#### Given data

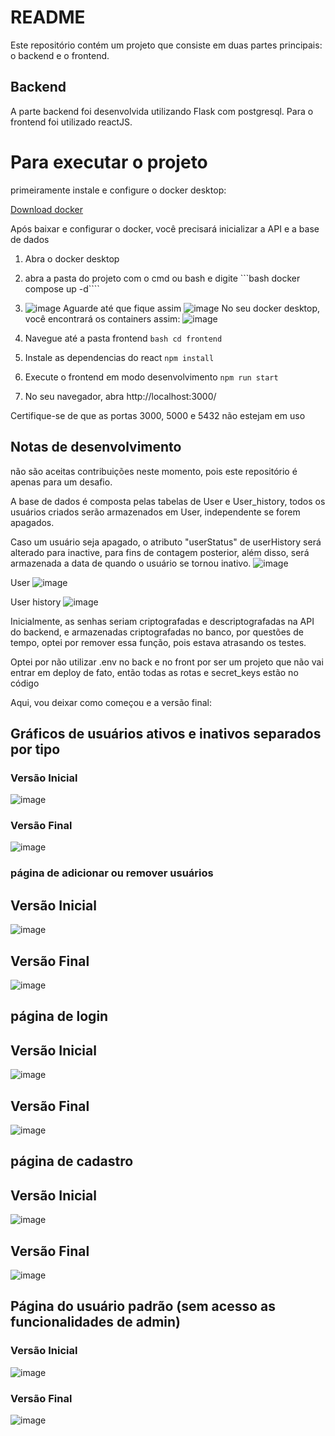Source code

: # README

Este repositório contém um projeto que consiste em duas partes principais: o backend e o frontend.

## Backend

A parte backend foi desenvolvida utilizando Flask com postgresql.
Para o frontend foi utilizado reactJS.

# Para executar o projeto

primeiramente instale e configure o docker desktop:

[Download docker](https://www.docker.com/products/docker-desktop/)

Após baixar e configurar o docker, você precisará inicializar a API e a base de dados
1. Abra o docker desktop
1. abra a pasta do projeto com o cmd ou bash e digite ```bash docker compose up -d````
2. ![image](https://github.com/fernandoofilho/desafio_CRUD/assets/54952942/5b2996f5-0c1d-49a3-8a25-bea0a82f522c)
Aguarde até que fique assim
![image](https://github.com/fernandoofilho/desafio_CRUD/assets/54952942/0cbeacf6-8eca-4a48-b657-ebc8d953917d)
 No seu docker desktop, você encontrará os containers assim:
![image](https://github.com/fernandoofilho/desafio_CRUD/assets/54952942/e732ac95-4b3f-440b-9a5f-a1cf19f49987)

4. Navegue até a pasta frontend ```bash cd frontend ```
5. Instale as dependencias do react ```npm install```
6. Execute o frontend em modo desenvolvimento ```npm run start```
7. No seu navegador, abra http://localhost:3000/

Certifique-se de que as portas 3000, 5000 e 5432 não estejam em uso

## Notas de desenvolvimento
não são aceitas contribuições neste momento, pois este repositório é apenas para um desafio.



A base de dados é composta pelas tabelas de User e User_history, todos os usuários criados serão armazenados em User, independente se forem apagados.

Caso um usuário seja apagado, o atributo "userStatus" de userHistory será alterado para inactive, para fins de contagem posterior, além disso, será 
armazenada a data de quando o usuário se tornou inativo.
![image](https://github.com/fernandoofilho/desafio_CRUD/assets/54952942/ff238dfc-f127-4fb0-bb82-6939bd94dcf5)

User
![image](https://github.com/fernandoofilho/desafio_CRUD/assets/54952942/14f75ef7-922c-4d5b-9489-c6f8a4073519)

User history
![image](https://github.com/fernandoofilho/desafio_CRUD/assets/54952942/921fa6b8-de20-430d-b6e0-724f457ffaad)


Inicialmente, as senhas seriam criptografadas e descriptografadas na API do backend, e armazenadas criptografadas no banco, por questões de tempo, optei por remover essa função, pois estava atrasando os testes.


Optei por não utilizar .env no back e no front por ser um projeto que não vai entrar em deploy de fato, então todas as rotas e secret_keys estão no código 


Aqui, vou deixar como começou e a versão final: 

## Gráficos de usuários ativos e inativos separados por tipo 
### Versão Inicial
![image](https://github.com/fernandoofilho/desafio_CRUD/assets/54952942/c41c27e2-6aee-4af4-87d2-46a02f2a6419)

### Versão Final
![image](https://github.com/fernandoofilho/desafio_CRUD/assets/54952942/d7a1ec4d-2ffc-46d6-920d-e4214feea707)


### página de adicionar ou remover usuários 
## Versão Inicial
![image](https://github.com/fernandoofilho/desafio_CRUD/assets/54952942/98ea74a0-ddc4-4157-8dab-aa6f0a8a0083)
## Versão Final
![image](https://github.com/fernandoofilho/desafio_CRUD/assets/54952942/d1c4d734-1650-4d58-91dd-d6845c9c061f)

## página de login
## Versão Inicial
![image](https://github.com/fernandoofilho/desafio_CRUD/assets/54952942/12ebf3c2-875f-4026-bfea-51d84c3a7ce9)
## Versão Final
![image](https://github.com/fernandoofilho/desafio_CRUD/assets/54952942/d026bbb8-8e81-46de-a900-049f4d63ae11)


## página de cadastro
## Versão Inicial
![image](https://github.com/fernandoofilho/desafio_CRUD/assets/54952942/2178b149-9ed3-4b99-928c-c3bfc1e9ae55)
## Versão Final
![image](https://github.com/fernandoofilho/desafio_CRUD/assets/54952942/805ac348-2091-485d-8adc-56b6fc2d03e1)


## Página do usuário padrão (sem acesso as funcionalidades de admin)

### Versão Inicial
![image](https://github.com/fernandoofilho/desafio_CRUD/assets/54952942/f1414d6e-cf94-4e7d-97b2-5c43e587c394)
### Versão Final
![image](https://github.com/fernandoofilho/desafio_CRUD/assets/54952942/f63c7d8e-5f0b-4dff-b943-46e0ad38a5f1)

########

Try it:
Will you return exactly the lines above from the one with "User history" down to the one with "Inicialmente, as senhas", counting both as part of the range?

Response to the exercise:
User history
![image](https://github.com/fernandoofilho/desafio_CRUD/assets/54952942/921fa6b8-de20-430d-b6e0-724f457ffaad)


Inicialmente, as senhas seriam criptografadas e descriptografadas na API do backend, e armazenadas criptografadas no banco, por questões de tempo, optei por remover essa função, pois estava atrasando os testes.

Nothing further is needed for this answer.